Overview and Evaluation of Sound Event Localization and Detection in DCASE 2019 2019年のDCASE challengeの総評。
Intra-Utterance Similarity Preserving Knowledge Distillation for Audio Tagging Audio taggingタスク。サンプル単位でのhidden vectorの類似度を図るsimilarity preserving KDを発展させ、サンプル内のフレーム間類似度をもとめるintra-utterance similarity preserving KDを提案。teacher modelとstudentモデルでこれを計算し、MSE lossを最小化させる。
Feature space Augmentation for Long-Tailed Data 画像分野での、imbalanced dataに対する特徴量空間でのdata augmentation。CAMを用いて判断根拠となっている部分とそうではない部分に分け、後者をいじる。
StoRIR: Stochastic Room Impulse Response Generation for Audio Data Augmentation data augmentation用に重畳音声を作成させる。オープンソース。 https://github.com/SRPOL-AUI/storir
Open-set Short Utterance Forensic Speaker Verification using Teacher-Student Network with Explicit Inductive Bias 長時間発話データで話者照合モデルを作成し、短時間発話用モデルをteacher student learningで学習。更新時の重みを対象に正則化こうをつける。
Sound Event Localization and Detection based on CRNN using Dense Rectangular Filters and Channel Rotation Data Augmentation sound event localicationに特化したdata augmentation。チャネルのスワッピング、方位角の回転。
Exploiting Spectral Augmentation for Code-Switched Spoken Language Identification code switching speechを対象としたLID(lanugage identification)タスクに特化したdata augmentation。SpecAugmentを参考に特定言語部分のスペクトルをマスクし、マスクしたスペクトルと対応する部分をマスクした言語ラベルを新たなサンプルとする。

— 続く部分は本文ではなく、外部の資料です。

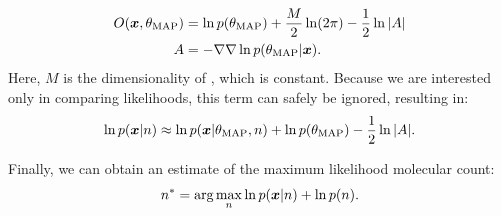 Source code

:   \begin{align*}
    O(\trace, \parametersmap) &=
      \ln p(\parametersmap) +
      \frac{M}{2} \ln(2\pi) -
      \frac{1}{2} \ln |A|
    \\
    A &=
      -\nabla \nabla \ln p(\parametersmap | \trace)
    \text{.}
  \end{align*}
  Here, $M$ is the dimensionality of \parameters, which is constant.
  Because we are interested only in comparing likelihoods, this term can safely
  be ignored, resulting in:
  \begin{equation}
    \ln p(\trace | \n) \approx
      \ln p(\trace | \parametersmap, \n) +
      \ln p(\parametersmap) -
      \frac{1}{2} \ln |A|
    \text{.}
    \label{eq:method:evidence}
  \end{equation}

Finally, we can obtain an estimate of the maximum likelihood molecular count:
  \begin{equation}
      \truen =
      \text{arg}\max_{n}
        \ln p(\trace | \n) + \ln p(\n)
    \text{.}
    \label{eq:method:optimization}
  \end{equation}
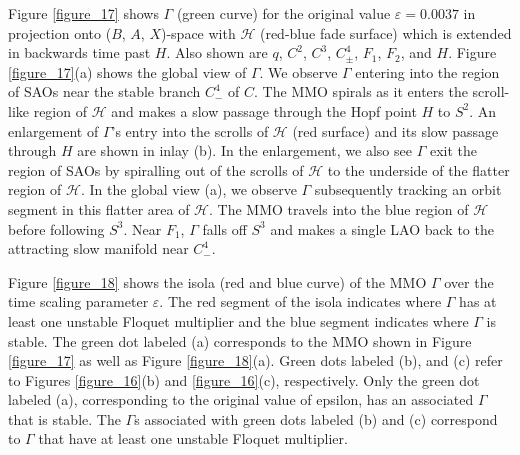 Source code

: \documentclass{ws-ijbc}
\begin{document}
Figure \ref{figure_17} shows $\Gamma$ (green curve) for the original value $\varepsilon=0.0037$ in projection onto ($B$, $A$, $X$)-space with $\mathscr{H}$ (red-blue fade surface) which is extended in backwards time past $H$.  Also shown are $q$, $C^2$, $C^3$, $C^4_\pm$, $F_1$, $F_2$, and $H$.  Figure \ref{figure_17}(a) shows the global view of $\Gamma$.  We observe $\Gamma$ entering into the region of SAOs near the stable branch $C^4_-$ of $C$.  The MMO spirals as it enters the scroll-like region of $\mathscr{H}$ and makes a slow passage through the Hopf point $H$ to $S^2$.  An enlargement of $\Gamma$'s entry into the scrolls of $\mathscr{H}$ (red surface) and its slow passage through $H$ are shown in inlay (b).  In the enlargement, we also see $\Gamma$ exit the region of SAOs by spiralling out of the scrolls of $\mathscr{H}$ to the underside of the flatter region of $\mathscr{H}$.  In the global view (a), we observe $\Gamma$ subsequently tracking an orbit segment in this flatter area of $\mathscr{H}$.  The MMO travels into the blue region of $\mathscr{H}$ before following $S^3$.  Near $F_1$, $\Gamma$ falls off $S^3$ and makes a single LAO back to the attracting slow manifold near $C^4_-$.

Figure \ref{figure_18} shows the isola (red and blue curve) of the MMO $\Gamma$ over the time scaling parameter $\varepsilon$.  The red segment of the isola indicates where $\Gamma$ has at least one unstable Floquet multiplier and the blue segment indicates where $\Gamma$ is stable.  The green dot labeled (a) corresponds to the MMO shown in Figure \ref{figure_17} as well as Figure \ref{figure_18}(a).  Green dots labeled (b), and (c) refer to Figures \ref{figure_16}(b) and  \ref{figure_16}(c), respectively.  Only the green dot labeled (a), corresponding to the original value of epsilon, has an associated $\Gamma$ that is stable.  The $\Gamma$s associated with green dots labeled (b) and (c) correspond to $\Gamma$ that have at least one unstable Floquet multiplier.
\end{document}
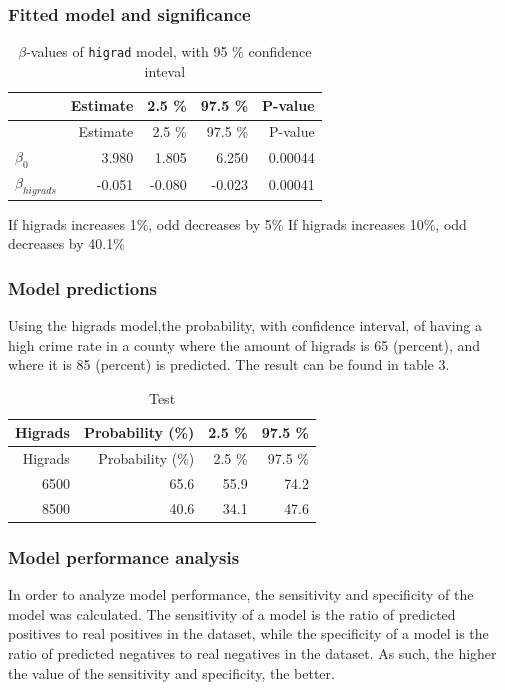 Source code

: \documentclass[a4paper]{article}
\begin{document}
\hypertarget{fitted-model-and-significance}{%
\subsubsection{Fitted model and
significance}\label{fitted-model-and-significance}}

\begin{longtable}[]{@{}lrrrr@{}}
\caption{\label{tab:higrad_beta}\(\beta\)-values of \texttt{higrad}
model, with 95 \% confidence inteval}\tabularnewline
\toprule
& Estimate & 2.5 \% & 97.5 \% & P-value\tabularnewline
\midrule
\endfirsthead
\toprule
& Estimate & 2.5 \% & 97.5 \% & P-value\tabularnewline
\midrule
\endhead
\(\beta_0\) & 3.980 & 1.805 & 6.250 & 0.00044\tabularnewline
\(\beta_{higrads}\) & -0.051 & -0.080 & -0.023 & 0.00041\tabularnewline
\bottomrule
\end{longtable}

If higrads increases 1\%, odd decreases by 5\% If higrads increases
10\%, odd decreases by 40.1\%

\hypertarget{model-predictions}{%
\subsubsection{Model predictions}\label{model-predictions}}

Using the higrads model,the probability, with confidence interval, of
having a high crime rate in a county where the amount of higrads is 65
(percent), and where it is 85 (percent) is predicted. The result can be
found in table 3.

\begin{longtable}[]{@{}rrrr@{}}
\caption{Test}\tabularnewline
\toprule
Higrads & Probability (\%) & 2.5 \% & 97.5 \%\tabularnewline
\midrule
\endfirsthead
\toprule
Higrads & Probability (\%) & 2.5 \% & 97.5 \%\tabularnewline
\midrule
\endhead
6500 & 65.6 & 55.9 & 74.2\tabularnewline
8500 & 40.6 & 34.1 & 47.6\tabularnewline
\bottomrule
\end{longtable}

\hypertarget{model-performance-analysis}{%
\subsubsection{Model performance
analysis}\label{model-performance-analysis}}

In order to analyze model performance, the sensitivity and specificity
of the model was calculated. The sensitivity of a model is the ratio of
predicted positives to real positives in the dataset, while the
specificity of a model is the ratio of predicted negatives to real
negatives in the dataset. As such, the higher the value of the
sensitivity and specificity, the better.
\end{document}
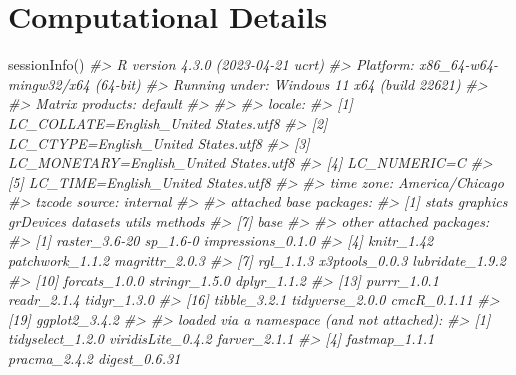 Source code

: \documentclass[11pt,]{isuthesis}
\newenvironment{Shaded}{\begin{snugshade}}{\end{snugshade}}
\newcommand{\CommentTok}[1]{\textcolor[rgb]{0.56,0.35,0.01}{\textit{#1}}}
\newcommand{\FunctionTok}[1]{\textcolor[rgb]{0.00,0.00,0.00}{#1}}
\newcommand{\NormalTok}[1]{#1}
\begin{document}
\hypertarget{computational-details-1}{%
\chapter*{Computational Details}\label{computational-details-1}}

\begin{Shaded}
\begin{Highlighting}[]
\FunctionTok{sessionInfo}\NormalTok{()}
\CommentTok{\#\textgreater{} R version 4.3.0 (2023{-}04{-}21 ucrt)}
\CommentTok{\#\textgreater{} Platform: x86\_64{-}w64{-}mingw32/x64 (64{-}bit)}
\CommentTok{\#\textgreater{} Running under: Windows 11 x64 (build 22621)}
\CommentTok{\#\textgreater{} }
\CommentTok{\#\textgreater{} Matrix products: default}
\CommentTok{\#\textgreater{} }
\CommentTok{\#\textgreater{} }
\CommentTok{\#\textgreater{} locale:}
\CommentTok{\#\textgreater{} [1] LC\_COLLATE=English\_United States.utf8 }
\CommentTok{\#\textgreater{} [2] LC\_CTYPE=English\_United States.utf8   }
\CommentTok{\#\textgreater{} [3] LC\_MONETARY=English\_United States.utf8}
\CommentTok{\#\textgreater{} [4] LC\_NUMERIC=C                          }
\CommentTok{\#\textgreater{} [5] LC\_TIME=English\_United States.utf8    }
\CommentTok{\#\textgreater{} }
\CommentTok{\#\textgreater{} time zone: America/Chicago}
\CommentTok{\#\textgreater{} tzcode source: internal}
\CommentTok{\#\textgreater{} }
\CommentTok{\#\textgreater{} attached base packages:}
\CommentTok{\#\textgreater{} [1] stats     graphics  grDevices datasets  utils     methods  }
\CommentTok{\#\textgreater{} [7] base     }
\CommentTok{\#\textgreater{} }
\CommentTok{\#\textgreater{} other attached packages:}
\CommentTok{\#\textgreater{}  [1] raster\_3.6{-}20     sp\_1.6{-}0          impressions\_0.1.0}
\CommentTok{\#\textgreater{}  [4] knitr\_1.42        patchwork\_1.1.2   magrittr\_2.0.3   }
\CommentTok{\#\textgreater{}  [7] rgl\_1.1.3         x3ptools\_0.0.3    lubridate\_1.9.2  }
\CommentTok{\#\textgreater{} [10] forcats\_1.0.0     stringr\_1.5.0     dplyr\_1.1.2      }
\CommentTok{\#\textgreater{} [13] purrr\_1.0.1       readr\_2.1.4       tidyr\_1.3.0      }
\CommentTok{\#\textgreater{} [16] tibble\_3.2.1      tidyverse\_2.0.0   cmcR\_0.1.11      }
\CommentTok{\#\textgreater{} [19] ggplot2\_3.4.2    }
\CommentTok{\#\textgreater{} }
\CommentTok{\#\textgreater{} loaded via a namespace (and not attached):}
\CommentTok{\#\textgreater{}  [1] tidyselect\_1.2.0   viridisLite\_0.4.2  farver\_2.1.1      }
\CommentTok{\#\textgreater{}  [4] fastmap\_1.1.1      pracma\_2.4.2       digest\_0.6.31     }

\end{Highlighting}
\end{Shaded}
\end{document}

Dice Loss for Data-imbalanced NLP Tasks F値を最終的な評価指標とするタスクをCEで解くと、accとF値に乖離が生じる。そのため、ダイス係数(=F1 score)をもとにした誤差関数を提案。(F値を使用するタスクで有効。accuracyが最終的な評価指標の場合はCEと使い分ける。)
Knowing What to Listen to: Early Attention for Deep Speech Representation Learning STFTの(時間軸方向ではなく)周波数ビンを対象にattentionをかける。モデルの初期段階でattentionをかけられることが他手法と異なると主張。